▶ _ASSIGNMENT_:
Give the count of lines in the data that include "possible", with no other words.

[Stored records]

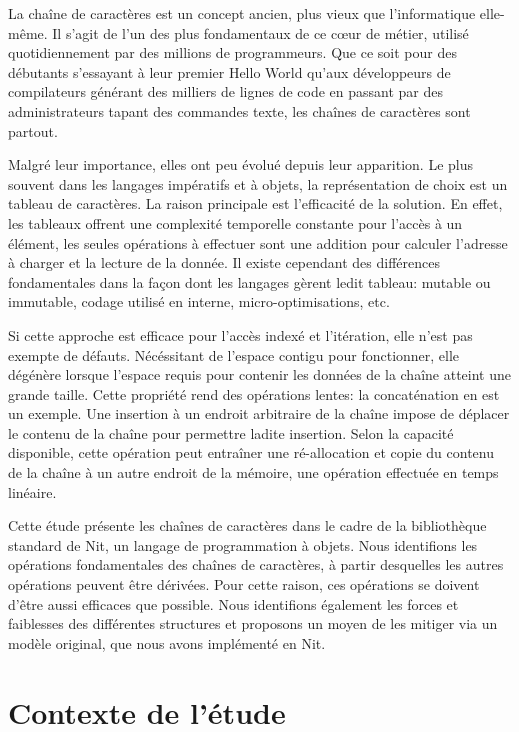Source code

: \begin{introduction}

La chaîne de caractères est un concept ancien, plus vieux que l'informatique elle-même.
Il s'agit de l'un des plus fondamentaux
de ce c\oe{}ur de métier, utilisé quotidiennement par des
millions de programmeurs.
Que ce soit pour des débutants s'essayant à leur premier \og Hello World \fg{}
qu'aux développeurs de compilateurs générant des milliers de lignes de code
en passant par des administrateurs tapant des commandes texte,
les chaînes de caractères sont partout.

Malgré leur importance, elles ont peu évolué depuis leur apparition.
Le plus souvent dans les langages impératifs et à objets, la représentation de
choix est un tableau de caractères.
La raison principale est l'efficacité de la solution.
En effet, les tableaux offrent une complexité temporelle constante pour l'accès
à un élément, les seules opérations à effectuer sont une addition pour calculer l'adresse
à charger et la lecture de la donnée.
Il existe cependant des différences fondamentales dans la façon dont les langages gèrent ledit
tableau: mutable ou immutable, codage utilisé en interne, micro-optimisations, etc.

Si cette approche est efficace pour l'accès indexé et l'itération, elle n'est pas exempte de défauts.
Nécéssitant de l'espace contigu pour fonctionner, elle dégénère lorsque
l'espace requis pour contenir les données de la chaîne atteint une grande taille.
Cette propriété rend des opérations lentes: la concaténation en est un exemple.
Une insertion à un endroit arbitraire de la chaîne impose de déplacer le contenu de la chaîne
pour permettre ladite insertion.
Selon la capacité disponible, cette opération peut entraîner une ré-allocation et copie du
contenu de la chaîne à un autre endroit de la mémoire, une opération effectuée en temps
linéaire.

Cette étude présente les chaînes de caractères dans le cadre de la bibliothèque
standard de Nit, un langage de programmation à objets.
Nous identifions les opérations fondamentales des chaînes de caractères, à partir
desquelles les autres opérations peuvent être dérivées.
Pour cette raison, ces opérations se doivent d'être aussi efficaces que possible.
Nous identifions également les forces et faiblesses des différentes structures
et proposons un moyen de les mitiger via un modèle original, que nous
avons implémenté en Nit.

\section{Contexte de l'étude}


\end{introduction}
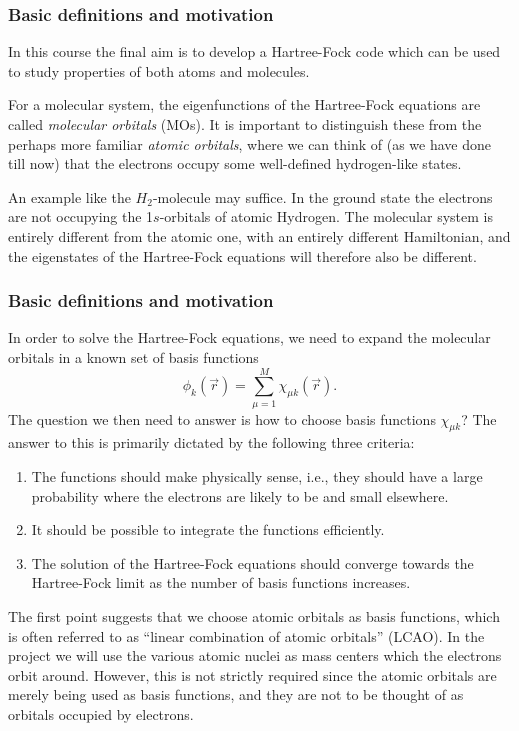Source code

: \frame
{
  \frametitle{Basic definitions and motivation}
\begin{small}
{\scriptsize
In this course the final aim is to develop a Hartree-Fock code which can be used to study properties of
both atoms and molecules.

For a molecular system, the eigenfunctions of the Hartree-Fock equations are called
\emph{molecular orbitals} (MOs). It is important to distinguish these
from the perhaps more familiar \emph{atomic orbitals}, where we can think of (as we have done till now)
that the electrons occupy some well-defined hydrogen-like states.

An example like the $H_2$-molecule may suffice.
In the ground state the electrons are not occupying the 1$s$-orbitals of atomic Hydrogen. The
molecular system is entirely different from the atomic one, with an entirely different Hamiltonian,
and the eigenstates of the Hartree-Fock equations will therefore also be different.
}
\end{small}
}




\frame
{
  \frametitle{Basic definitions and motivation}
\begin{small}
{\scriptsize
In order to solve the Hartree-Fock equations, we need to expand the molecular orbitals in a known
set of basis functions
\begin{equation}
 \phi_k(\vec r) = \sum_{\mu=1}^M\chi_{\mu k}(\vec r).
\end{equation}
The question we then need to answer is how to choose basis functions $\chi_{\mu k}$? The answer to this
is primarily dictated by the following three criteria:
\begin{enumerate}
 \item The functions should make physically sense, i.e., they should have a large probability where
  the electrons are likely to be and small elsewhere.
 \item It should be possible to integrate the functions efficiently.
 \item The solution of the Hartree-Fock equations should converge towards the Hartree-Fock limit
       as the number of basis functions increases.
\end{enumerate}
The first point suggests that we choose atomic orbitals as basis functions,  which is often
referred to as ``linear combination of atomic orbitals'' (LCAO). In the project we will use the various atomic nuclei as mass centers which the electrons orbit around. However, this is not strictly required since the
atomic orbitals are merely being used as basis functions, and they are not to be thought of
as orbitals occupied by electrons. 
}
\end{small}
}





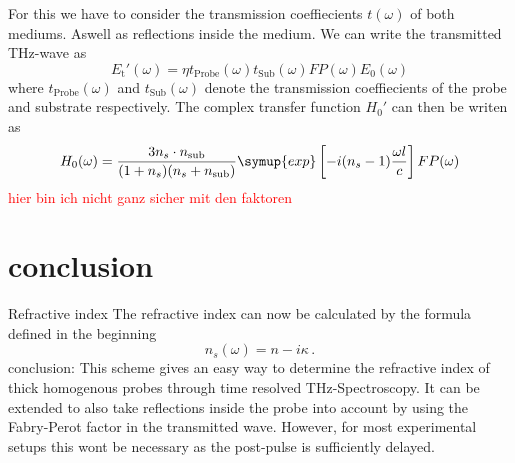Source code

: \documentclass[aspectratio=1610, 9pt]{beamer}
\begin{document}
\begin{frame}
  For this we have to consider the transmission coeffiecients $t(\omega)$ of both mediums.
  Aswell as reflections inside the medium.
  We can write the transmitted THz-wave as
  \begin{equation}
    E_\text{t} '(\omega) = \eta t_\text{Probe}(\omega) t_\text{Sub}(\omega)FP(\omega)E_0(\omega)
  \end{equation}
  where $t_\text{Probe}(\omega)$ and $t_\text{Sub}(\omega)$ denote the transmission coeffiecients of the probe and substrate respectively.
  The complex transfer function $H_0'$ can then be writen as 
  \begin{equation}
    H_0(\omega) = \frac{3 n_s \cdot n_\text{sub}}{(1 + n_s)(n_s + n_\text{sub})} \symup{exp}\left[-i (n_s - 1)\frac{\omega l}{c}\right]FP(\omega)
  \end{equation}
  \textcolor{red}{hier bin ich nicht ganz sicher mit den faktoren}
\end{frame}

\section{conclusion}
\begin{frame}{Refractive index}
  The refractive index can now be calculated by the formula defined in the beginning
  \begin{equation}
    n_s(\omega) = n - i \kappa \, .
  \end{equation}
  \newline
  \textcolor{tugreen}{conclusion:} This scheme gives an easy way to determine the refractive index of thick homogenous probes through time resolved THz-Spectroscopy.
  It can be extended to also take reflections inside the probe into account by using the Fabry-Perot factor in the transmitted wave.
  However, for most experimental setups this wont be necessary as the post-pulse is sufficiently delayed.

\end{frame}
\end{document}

▶ _ANSWER BELOW_:
2